From Wikipedia, the free encyclopedia
Jump to: navigation, search
Neurocrine Biosciences
Industry Biotechnology
Founded 1992
Headquarters San Diego, California, U.S.
Key people
Bill Rastetter, Chairman
Kevin C. Gorman, CEO
Number of employees
95 (2015)

Neurocrine Biosciences is a biopharmaceutical company founded in 1992 and located in San Diego, California. The company took its name from the original focus on therapies for neurological and endocrine diseases and disorders.


On May 16, 2006 when the Food and Drug Administration (FDA) denied approval for the 15-milligram dose of Indiplon, a medication to treat insomnia. Neurocrine had developed the drug and was seeking to market it with partner Pfizer. As a result of the denial, the stock price fell significantly and the company laid off 300 employees in 2006. In 2007 Neurocrine showed a fourth quarter loss of $128 million, including a $94 million write-off, with a further layoff of half the remaining workforce.[1]
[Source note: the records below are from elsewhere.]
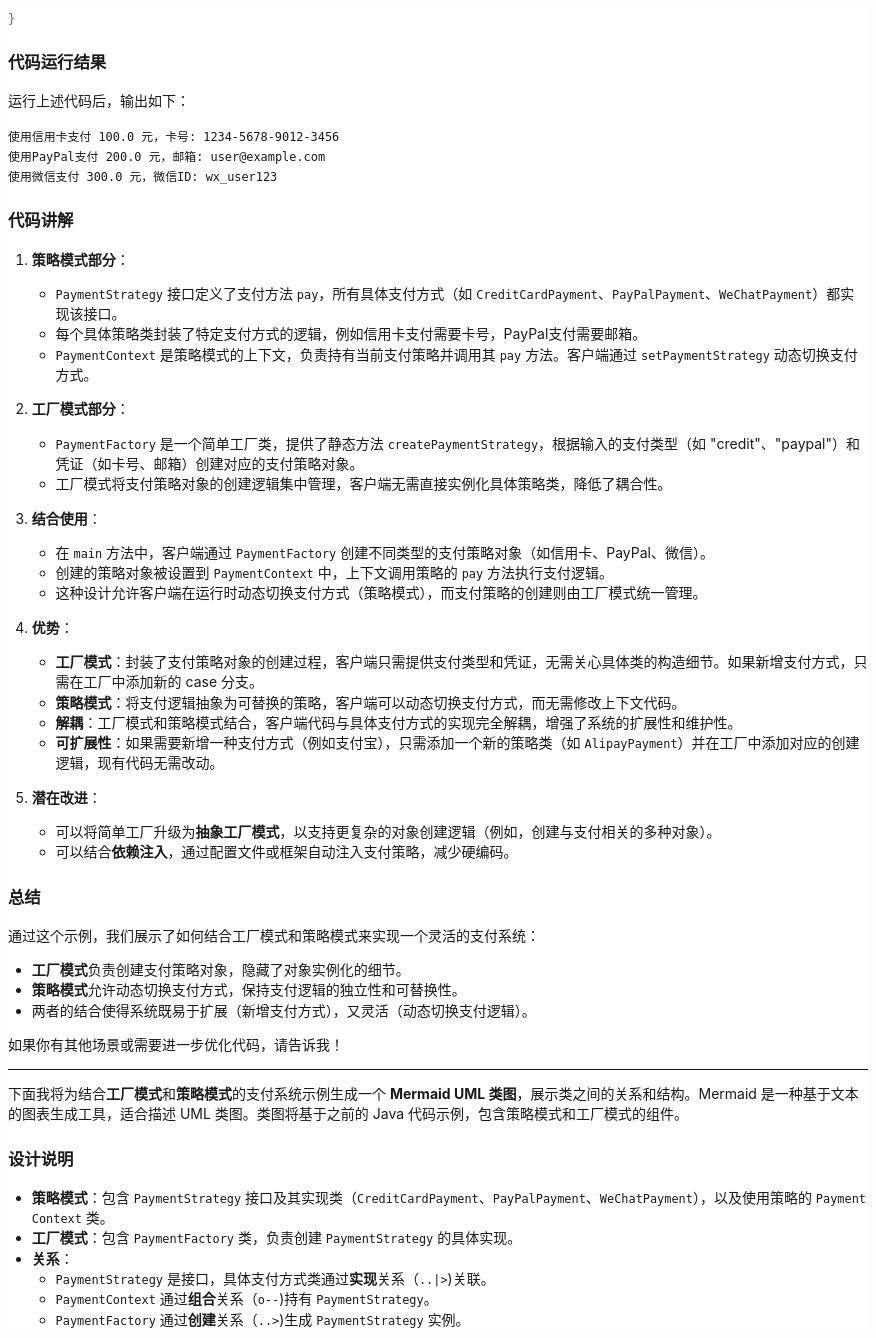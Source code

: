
 ```java
}
```

### 代码运行结果
运行上述代码后，输出如下：
```
使用信用卡支付 100.0 元，卡号: 1234-5678-9012-3456
使用PayPal支付 200.0 元，邮箱: user@example.com
使用微信支付 300.0 元，微信ID: wx_user123
```

### 代码讲解
1. **策略模式部分**：
    - `PaymentStrategy` 接口定义了支付方法 `pay`，所有具体支付方式（如 `CreditCardPayment`、`PayPalPayment`、`WeChatPayment`）都实现该接口。
    - 每个具体策略类封装了特定支付方式的逻辑，例如信用卡支付需要卡号，PayPal支付需要邮箱。
    - `PaymentContext` 是策略模式的上下文，负责持有当前支付策略并调用其 `pay` 方法。客户端通过 `setPaymentStrategy` 动态切换支付方式。

2. **工厂模式部分**：
    - `PaymentFactory` 是一个简单工厂类，提供了静态方法 `createPaymentStrategy`，根据输入的支付类型（如 "credit"、"paypal"）和凭证（如卡号、邮箱）创建对应的支付策略对象。
    - 工厂模式将支付策略对象的创建逻辑集中管理，客户端无需直接实例化具体策略类，降低了耦合性。

3. **结合使用**：
    - 在 `main` 方法中，客户端通过 `PaymentFactory` 创建不同类型的支付策略对象（如信用卡、PayPal、微信）。
    - 创建的策略对象被设置到 `PaymentContext` 中，上下文调用策略的 `pay` 方法执行支付逻辑。
    - 这种设计允许客户端在运行时动态切换支付方式（策略模式），而支付策略的创建则由工厂模式统一管理。

4. **优势**：
    - **工厂模式**：封装了支付策略对象的创建过程，客户端只需提供支付类型和凭证，无需关心具体类的构造细节。如果新增支付方式，只需在工厂中添加新的 case 分支。
    - **策略模式**：将支付逻辑抽象为可替换的策略，客户端可以动态切换支付方式，而无需修改上下文代码。
    - **解耦**：工厂模式和策略模式结合，客户端代码与具体支付方式的实现完全解耦，增强了系统的扩展性和维护性。
    - **可扩展性**：如果需要新增一种支付方式（例如支付宝），只需添加一个新的策略类（如 `AlipayPayment`）并在工厂中添加对应的创建逻辑，现有代码无需改动。

5. **潜在改进**：
    - 可以将简单工厂升级为**抽象工厂模式**，以支持更复杂的对象创建逻辑（例如，创建与支付相关的多种对象）。
    - 可以结合**依赖注入**，通过配置文件或框架自动注入支付策略，减少硬编码。

### 总结
通过这个示例，我们展示了如何结合工厂模式和策略模式来实现一个灵活的支付系统：
- **工厂模式**负责创建支付策略对象，隐藏了对象实例化的细节。
- **策略模式**允许动态切换支付方式，保持支付逻辑的独立性和可替换性。
- 两者的结合使得系统既易于扩展（新增支付方式），又灵活（动态切换支付逻辑）。

如果你有其他场景或需要进一步优化代码，请告诉我！

---

下面我将为结合**工厂模式**和**策略模式**的支付系统示例生成一个 **Mermaid UML 类图**，展示类之间的关系和结构。Mermaid 是一种基于文本的图表生成工具，适合描述 UML 类图。类图将基于之前的 Java 代码示例，包含策略模式和工厂模式的组件。

### 设计说明
- **策略模式**：包含 `PaymentStrategy` 接口及其实现类（`CreditCardPayment`、`PayPalPayment`、`WeChatPayment`），以及使用策略的 `PaymentContext` 类。
- **工厂模式**：包含 `PaymentFactory` 类，负责创建 `PaymentStrategy` 的具体实现。
- **关系**：
    - `PaymentStrategy` 是接口，具体支付方式类通过**实现**关系（`..|>`)关联。
    - `PaymentContext` 通过**组合**关系（`o--`)持有 `PaymentStrategy`。
    - `PaymentFactory` 通过**创建**关系（`..>`)生成 `PaymentStrategy` 实例。
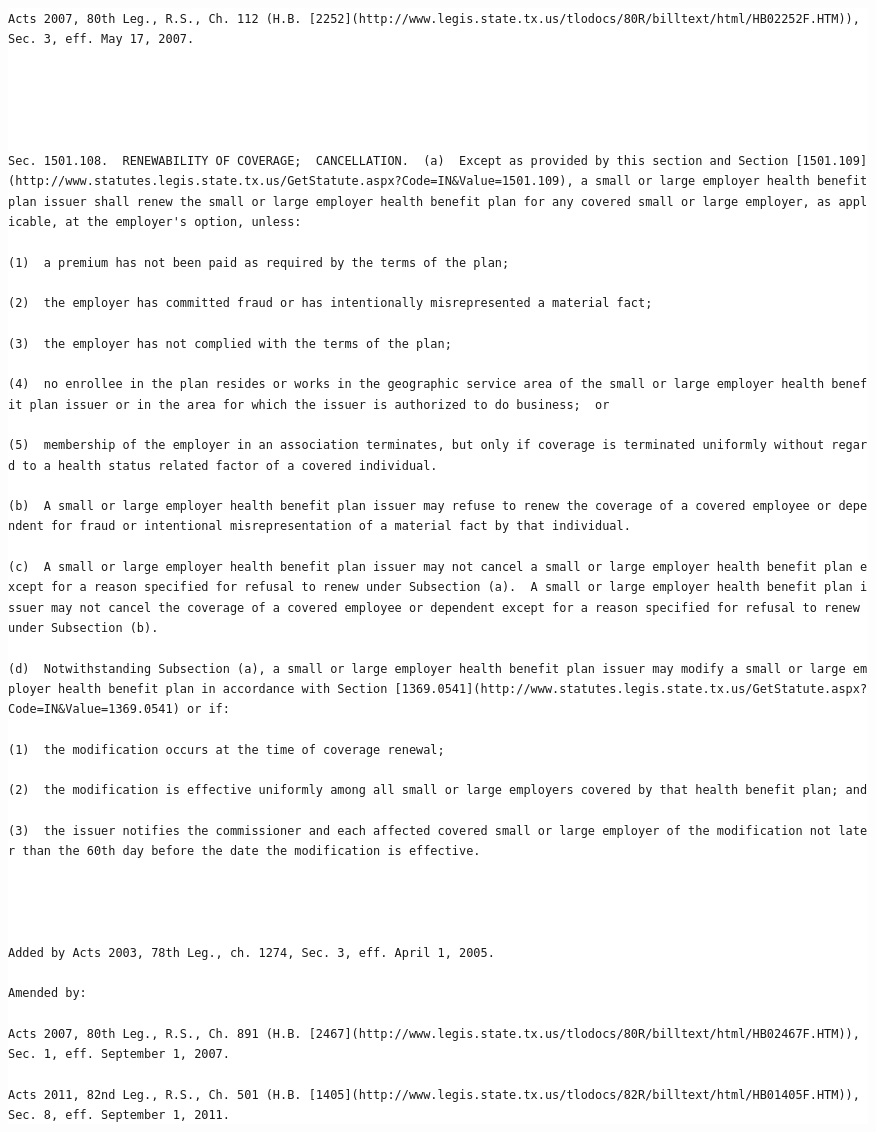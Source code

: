     Acts 2007, 80th Leg., R.S., Ch. 112 (H.B. [2252](http://www.legis.state.tx.us/tlodocs/80R/billtext/html/HB02252F.HTM)), Sec. 3, eff. May 17, 2007.
    
    
    
    
    
    Sec. 1501.108.  RENEWABILITY OF COVERAGE;  CANCELLATION.  (a)  Except as provided by this section and Section [1501.109](http://www.statutes.legis.state.tx.us/GetStatute.aspx?Code=IN&Value=1501.109), a small or large employer health benefit plan issuer shall renew the small or large employer health benefit plan for any covered small or large employer, as applicable, at the employer's option, unless:
    
    (1)  a premium has not been paid as required by the terms of the plan;
    
    (2)  the employer has committed fraud or has intentionally misrepresented a material fact;
    
    (3)  the employer has not complied with the terms of the plan;
    
    (4)  no enrollee in the plan resides or works in the geographic service area of the small or large employer health benefit plan issuer or in the area for which the issuer is authorized to do business;  or
    
    (5)  membership of the employer in an association terminates, but only if coverage is terminated uniformly without regard to a health status related factor of a covered individual.
    
    (b)  A small or large employer health benefit plan issuer may refuse to renew the coverage of a covered employee or dependent for fraud or intentional misrepresentation of a material fact by that individual.
    
    (c)  A small or large employer health benefit plan issuer may not cancel a small or large employer health benefit plan except for a reason specified for refusal to renew under Subsection (a).  A small or large employer health benefit plan issuer may not cancel the coverage of a covered employee or dependent except for a reason specified for refusal to renew under Subsection (b).
    
    (d)  Notwithstanding Subsection (a), a small or large employer health benefit plan issuer may modify a small or large employer health benefit plan in accordance with Section [1369.0541](http://www.statutes.legis.state.tx.us/GetStatute.aspx?Code=IN&Value=1369.0541) or if:
    
    (1)  the modification occurs at the time of coverage renewal;
    
    (2)  the modification is effective uniformly among all small or large employers covered by that health benefit plan; and
    
    (3)  the issuer notifies the commissioner and each affected covered small or large employer of the modification not later than the 60th day before the date the modification is effective.
    
    
    
    
    Added by Acts 2003, 78th Leg., ch. 1274, Sec. 3, eff. April 1, 2005.
    
    Amended by: 
    
    Acts 2007, 80th Leg., R.S., Ch. 891 (H.B. [2467](http://www.legis.state.tx.us/tlodocs/80R/billtext/html/HB02467F.HTM)), Sec. 1, eff. September 1, 2007.
    
    Acts 2011, 82nd Leg., R.S., Ch. 501 (H.B. [1405](http://www.legis.state.tx.us/tlodocs/82R/billtext/html/HB01405F.HTM)), Sec. 8, eff. September 1, 2011.
    
    
    
    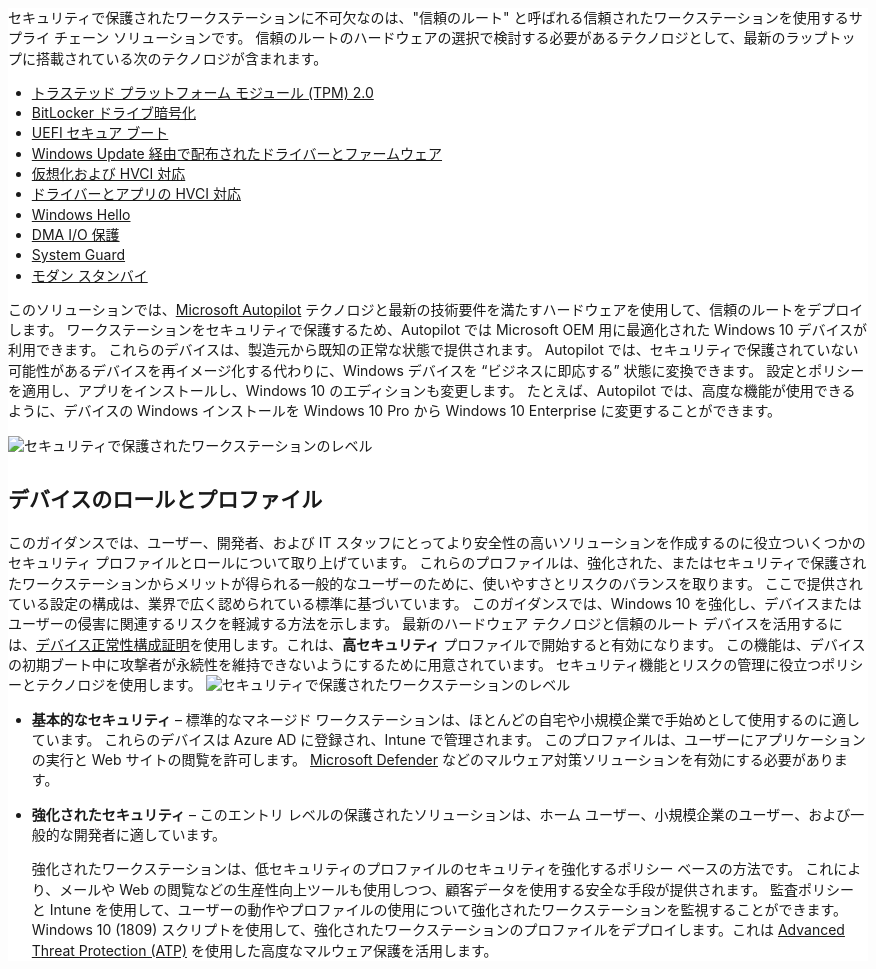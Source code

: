 セキュリティで保護されたワークステーションに不可欠なのは、"信頼のルート" と呼ばれる信頼されたワークステーションを使用するサプライ チェーン ソリューションです。 信頼のルートのハードウェアの選択で検討する必要があるテクノロジとして、最新のラップトップに搭載されている次のテクノロジが含まれます。 

* [トラステッド プラットフォーム モジュール (TPM) 2.0](https://docs.microsoft.com/windows-hardware/design/device-experiences/oem-tpm)
* [BitLocker ドライブ暗号化](https://docs.microsoft.com/windows-hardware/design/device-experiences/oem-bitlocker)
* [UEFI セキュア ブート](https://docs.microsoft.com/windows-hardware/design/device-experiences/oem-secure-boot)
* [Windows Update 経由で配布されたドライバーとファームウェア](https://docs.microsoft.com/windows-hardware/drivers/dashboard/understanding-windows-update-automatic-and-optional-rules-for-driver-distribution)
* [仮想化および HVCI 対応](https://docs.microsoft.com/windows-hardware/design/device-experiences/oem-vbs)
* [ドライバーとアプリの HVCI 対応](https://docs.microsoft.com/windows-hardware/test/hlk/testref/driver-compatibility-with-device-guard)
* [Windows Hello](https://docs.microsoft.com/windows-hardware/design/device-experiences/windows-hello-biometric-requirements)
* [DMA I/O 保護](https://docs.microsoft.com/windows/security/information-protection/kernel-dma-protection-for-thunderbolt)
* [System Guard](https://docs.microsoft.com/windows/security/threat-protection/windows-defender-system-guard/system-guard-how-hardware-based-root-of-trust-helps-protect-windows)
* [モダン スタンバイ](https://docs.microsoft.com/windows-hardware/design/device-experiences/modern-standby)

このソリューションでは、[Microsoft Autopilot](https://docs.microsoft.com/windows/deployment/windows-autopilot/windows-autopilot) テクノロジと最新の技術要件を満たすハードウェアを使用して、信頼のルートをデプロイします。 ワークステーションをセキュリティで保護するため、Autopilot では Microsoft OEM 用に最適化された Windows 10 デバイスが利用できます。 これらのデバイスは、製造元から既知の正常な状態で提供されます。 Autopilot では、セキュリティで保護されていない可能性があるデバイスを再イメージ化する代わりに、Windows デバイスを “ビジネスに即応する” 状態に変換できます。 設定とポリシーを適用し、アプリをインストールし、Windows 10 のエディションも変更します。 たとえば、Autopilot では、高度な機能が使用できるように、デバイスの Windows インストールを Windows 10 Pro から Windows 10 Enterprise に変更することができます。

![セキュリティで保護されたワークステーションのレベル](./media/concept-azure-managed-workstation/supplychain.png)

## <a name="device-roles-and-profiles"></a>デバイスのロールとプロファイル

このガイダンスでは、ユーザー、開発者、および IT スタッフにとってより安全性の高いソリューションを作成するのに役立ついくつかのセキュリティ プロファイルとロールについて取り上げています。 これらのプロファイルは、強化された、またはセキュリティで保護されたワークステーションからメリットが得られる一般的なユーザーのために、使いやすさとリスクのバランスを取ります。 ここで提供されている設定の構成は、業界で広く認められている標準に基づいています。 このガイダンスでは、Windows 10 を強化し、デバイスまたはユーザーの侵害に関連するリスクを軽減する方法を示します。 最新のハードウェア テクノロジと信頼のルート デバイスを活用するには、[デバイス正常性構成証明](https://techcommunity.microsoft.com/t5/Intune-Customer-Success/Support-Tip-Using-Device-Health-Attestation-Settings-as-Part-of/ba-p/282643)を使用します。これは、**高セキュリティ** プロファイルで開始すると有効になります。 この機能は、デバイスの初期ブート中に攻撃者が永続性を維持できないようにするために用意されています。 セキュリティ機能とリスクの管理に役立つポリシーとテクノロジを使用します。
![セキュリティで保護されたワークステーションのレベル](./media/concept-azure-managed-workstation/seccon-levels.png)

* **基本的なセキュリティ** – 標準的なマネージド ワークステーションは、ほとんどの自宅や小規模企業で手始めとして使用するのに適しています。 これらのデバイスは Azure AD に登録され、Intune で管理されます。 このプロファイルは、ユーザーにアプリケーションの実行と Web サイトの閲覧を許可します。 [Microsoft Defender](https://www.microsoft.com/windows/comprehensive-security) などのマルウェア対策ソリューションを有効にする必要があります。

* **強化されたセキュリティ** – このエントリ レベルの保護されたソリューションは、ホーム ユーザー、小規模企業のユーザー、および一般的な開発者に適しています。

   強化されたワークステーションは、低セキュリティのプロファイルのセキュリティを強化するポリシー ベースの方法です。 これにより、メールや Web の閲覧などの生産性向上ツールも使用しつつ、顧客データを使用する安全な手段が提供されます。 監査ポリシーと Intune を使用して、ユーザーの動作やプロファイルの使用について強化されたワークステーションを監視することができます。 Windows 10 (1809) スクリプトを使用して、強化されたワークステーションのプロファイルをデプロイします。これは [Advanced Threat Protection (ATP)](https://docs.microsoft.com/windows/security/threat-protection/microsoft-defender-atp/microsoft-defender-advanced-threat-protection) を使用した高度なマルウェア保護を活用します。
In 2010 the company announced that its drug to treat endometriosis had achieved its main and secondary goals in a study. The drug, called elagolix, reportedly showed statistically significant reductions in dysmenorrhea, or pelvic pain during menstruation as well as painful intercourse.[2] As of 2016 the drug, being developed in cooperation with AbbVie, is in phase III clinical trials.[3]

In April 2017 The United States Food and Drug Administration approved Ingrezza for the treatment of tardive dyskinesia. At the time of approval, it was the only drug that can treat tardive dyskinesia.[4]